Страница 129 из 138
— Не пришли, значит, «МиГи», — сказал Алексей в пространство. Его все еще трясло от пережитого недавно напряжения, но пробирающий уже до костей холод от брони помогал: возбуждение понемногу уходило. — Может, оно и к лучшему, конечно… Проще себя чувствовать можно… А то меня последние несколько недель и дней не оставляло впечатление, что вот-вот судьба войны решится, а тут… Как из пушки по воробьям. Корабль мой утонул, от всего экипажа три или четыре матроса уцелело, разведгруппа вон корейская — в клочья. Контратаки туда, контратаки сюда, воронки от мин по всему полю… А все ради одного пленного. И старший капитан такой довольный сидит, будто кот, сметаны наевшийся. А сидит он, между прочим, у подбитой самоходки, которая с миллион рублей, наверное, стоит. Товарищ Петров, ну скажите вы мне, ради бога — какого черта все это было?
Азиат с русской фамилией потянулся. Лицо его каждый раз вызывало у Алексея муку — эвенк он, якут, якут с русским, или это вообще не сибирская кровь, а действительно азиатская… Автомат, в котором советник не без напряжения узнал «ППС-43», лежал у него на коленях, но чтобы разведчик стрелял, он пока не видел. Даже когда их зажали перекрестным огнем и каждую минуту можно было ожидать, что ревущая цепь набегающих на них лисынмановских солдат ворвется в полуосыпавшуюся траншею, старший лейтенант продолжал наблюдать, командовать — только не стрелять.
Подошедшие в последний момент самоходки расстреляли атакующих с большой дистанции, позволив Ю с его пленным, Алексею и еще полудюжине человек откатиться назад, но предчувствие победы оказалось ошибочным: сначала их накрыл откуда-то взявшийся станковый пулемет, пусть и быстро уничтоженный, а потом появились «Паттоны» с бронетранспортерами, в скоротечном встречном бою с самоходками разменявшие себя на них. А теперь их, кажется, обошли.

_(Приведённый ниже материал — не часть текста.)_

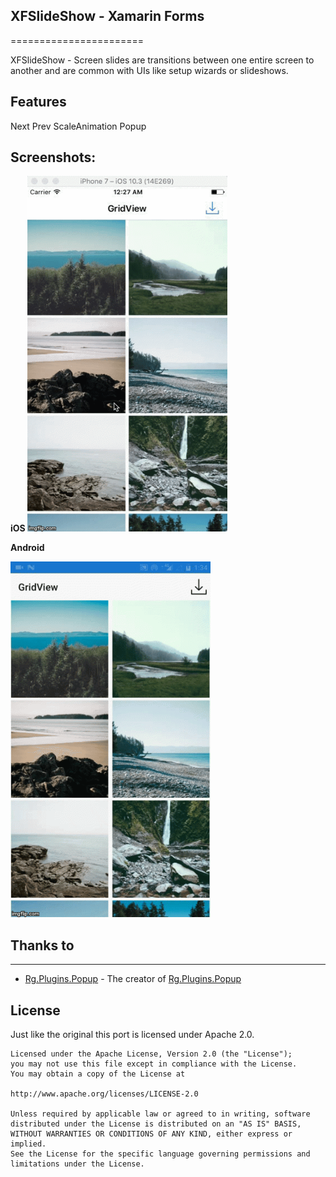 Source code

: ## XFSlideShow - Xamarin Forms
=======================

XFSlideShow - Screen slides are transitions between one entire screen to another and are common with UIs like setup wizards or slideshows.

## Features

   Next
   Prev
   ScaleAnimation
   Popup

## Screenshots:
<MTMarkdownOptions output='html4'>
<b>iOS </b>

<img src="https://github.com/Xamarin-Harshad/XFSlideShow/blob/master/screenshots/iOS.gif"  height="569" width="320">

<b>Android </b>

<img src="https://github.com/Xamarin-Harshad/XFSlideShow/blob/master/screenshots/Android.gif"  height="569" width="320">
</MTMarkdownOptions>  

## Thanks to
---------
* [Rg.Plugins.Popup](https://github.com/rotorgames/Rg.Plugins.Popup) - The creator of [Rg.Plugins.Popup](https://github.com/rotorgames/Rg.Plugins.Popup/wiki)


License
-------
Just like the original this port is licensed under Apache 2.0.
    
    Licensed under the Apache License, Version 2.0 (the "License");
    you may not use this file except in compliance with the License.
    You may obtain a copy of the License at
    
    http://www.apache.org/licenses/LICENSE-2.0
    
    Unless required by applicable law or agreed to in writing, software
    distributed under the License is distributed on an "AS IS" BASIS,
    WITHOUT WARRANTIES OR CONDITIONS OF ANY KIND, either express or implied.
    See the License for the specific language governing permissions and
    limitations under the License.

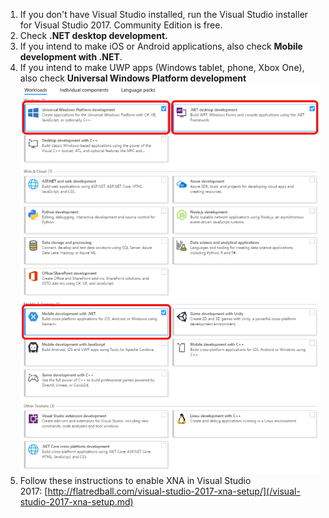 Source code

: 1.  If you don't have Visual Studio installed, run the Visual Studio installer for Visual Studio 2017. Community Edition is free.
2.  Check **.NET desktop development.**
3.  If you intend to make iOS or Android applications, also check **Mobile development with .NET**.
4.  If you intend to make UWP apps (Windows tablet, phone, Xbox One), also check **Universal Windows Platform development** ![](/media/2017-08-img_598c65be2cb46-788x1024.png)
5.  Follow these instructions to enable XNA in Visual Studio 2017: [http://flatredball.com/visual-studio-2017-xna-setup/](/visual-studio-2017-xna-setup.md)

— Знаете, товарищ капитан-лейтенант, — отозвался старший лейтенант Петров. — Если бы вы не были старше меня по званию, я бы сказал вам: «Не нойте». Ну просто чтобы вы прекратили задавать глупые вопросы, по крайней мере, пока мы не выберемся… Говорит вам что-нибудь слово… — Он неожиданно замолчал, придвинулся ближе, согнувшись, и пальцем вывел на вытертом снегу слово «ЗАРИН».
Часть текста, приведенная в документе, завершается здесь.